Analysis of opioid prescription claims in US states that implemented PDMPs relative to non-PDMP states during 2007–2012.
Florida, Louisiana, Nebraska, New Jersey, Vermont, Georgia, Wisconsin, Maryland, New Hampshire, and Arkansas, USA.
310,105 disabled and older adult Medicare enrolees.
Primary outcomes were monthly total opioid volume, mean daily morphine milligram equivalent (MME) dose per prescription, and number of opioid prescriptions dispensed. The key predictors were PDMP status and time.

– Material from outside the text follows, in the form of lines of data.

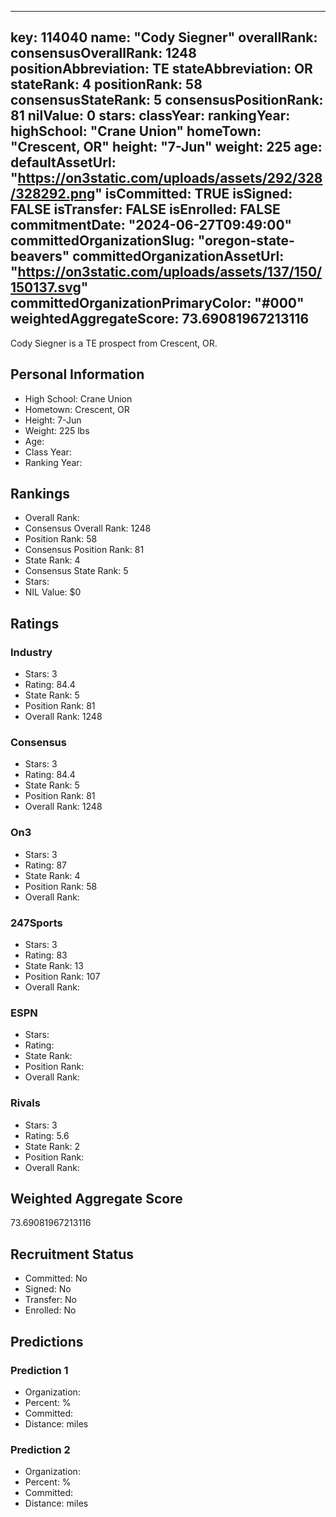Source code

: ---
  key: 114040
  name: "Cody Siegner"
  overallRank: 
  consensusOverallRank: 1248
  positionAbbreviation: TE
  stateAbbreviation: OR
  stateRank: 4
  positionRank: 58
  consensusStateRank: 5
  consensusPositionRank: 81
  nilValue: 0
  stars: 
  classYear: 
  rankingYear: 
  highSchool: "Crane Union"
  homeTown: "Crescent, OR"
  height: "7-Jun"
  weight: 225
  age: 
  defaultAssetUrl: "https://on3static.com/uploads/assets/292/328/328292.png"
  isCommitted: TRUE
  isSigned: FALSE
  isTransfer: FALSE
  isEnrolled: FALSE
  commitmentDate: "2024-06-27T09:49:00"
  committedOrganizationSlug: "oregon-state-beavers"
  committedOrganizationAssetUrl: "https://on3static.com/uploads/assets/137/150/150137.svg"
  committedOrganizationPrimaryColor: "#000"
  weightedAggregateScore: 73.69081967213116
  ---
  
  Cody Siegner is a TE prospect from Crescent, OR.
  
  ## Personal Information
  - High School: Crane Union
  - Hometown: Crescent, OR
  - Height: 7-Jun
  - Weight: 225 lbs
  - Age: 
  - Class Year: 
  - Ranking Year: 
  
  ## Rankings
  - Overall Rank: 
  - Consensus Overall Rank: 1248
  - Position Rank: 58
  - Consensus Position Rank: 81
  - State Rank: 4
  - Consensus State Rank: 5
  - Stars: 
  - NIL Value: $0
  
  ## Ratings
  
  ### Industry
  - Stars: 3
  - Rating: 84.4
  - State Rank: 5
  - Position Rank: 81
  - Overall Rank: 1248
  
  ### Consensus
  - Stars: 3
  - Rating: 84.4
  - State Rank: 5
  - Position Rank: 81
  - Overall Rank: 1248
  
  ### On3
  - Stars: 3
  - Rating: 87
  - State Rank: 4
  - Position Rank: 58
  - Overall Rank: 
  
  ### 247Sports
  - Stars: 3
  - Rating: 83
  - State Rank: 13
  - Position Rank: 107
  - Overall Rank: 
  
  ### ESPN
  - Stars: 
  - Rating: 
  - State Rank: 
  - Position Rank: 
  - Overall Rank: 
  
  ### Rivals
  - Stars: 3
  - Rating: 5.6
  - State Rank: 2
  - Position Rank: 
  - Overall Rank: 
  
  ## Weighted Aggregate Score
  73.69081967213116
  
  ## Recruitment Status
  - Committed: No
  - Signed: No
  - Transfer: No
  - Enrolled: No
  
  
  
  ## Predictions
  
  ### Prediction 1
  - Organization: 
  - Percent: %
  - Committed: 
  - Distance:  miles
  
  ### Prediction 2
  - Organization: 
  - Percent: %
  - Committed: 
  - Distance:  miles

Tests for moderation examined PDMP impact by Medicare eligibility (disability versus age) and drug plan (privately-provided Medicare Advantage [MAPD] versus fee-for-service [PDP]).
Overall, PDMP implementation was associated with reduced opioid volume [2.36 kg/month, 95% Confidence Interval (CI)=-3.44, -1.28] and no changes in mean MMEs or opioid prescriptions twelve months after implementation compared with non-PDMP states. We found evidence of strong moderation effects. In PDMP states, estimated monthly opioid volumes decreased 1.67 kg (95% CI=-2.38, -0.96) and 0.75 kg (95% CI=-1.32, -0.18) among disabled and older adults, respectively, and 1.2 kg, regardless of plan type. MME reductions were 3.73 mg/prescription (95% CI=-6.22, -1.24) in disabled and 3.02mg/prescription (95% CI=-3.86, -2.18) in MAPD beneficiaries but there were no changes in older adults and PDP beneficiaries. Dispensed prescriptions increased 259/month (95% CI=39, 479) among the disabled and decreased 610/month (95% CI=-953, -257) among MAPD beneficiaries.
Prescription drug monitoring programs (PDMPs) are associated with reductions in opioid use, measured by volume, among disabled and older adult Medicare beneficiaries in the USA compared with states that do not have PDMPs. PDMP impact on daily doses and daily prescriptions varied by reason for eligibility and plan type. These findings cannot be generalized beyond the 10 US states studied.
- Prescription drug monitoring programs in ten states were associated with reductions in total volume of opioids, but no effect on number of opioid prescriptions dispensed was observed.
- The decline in opioid volume without a decline in number of prescriptions suggests that downward shifts did occur in the potency or type of opioid prescribed, the drug strength, and/or the number of days supplied.
- Medicare beneficiaries eligible because of age experienced less reduction in total opioid volume than those eligible because of disability.
- Reductions in opioid use were greater among beneficiaries in MAPD plans than those in PDP plans, and the magnitude of the effect varied among states.
- Generalizations about these findings should not be made for states that were not part of this study.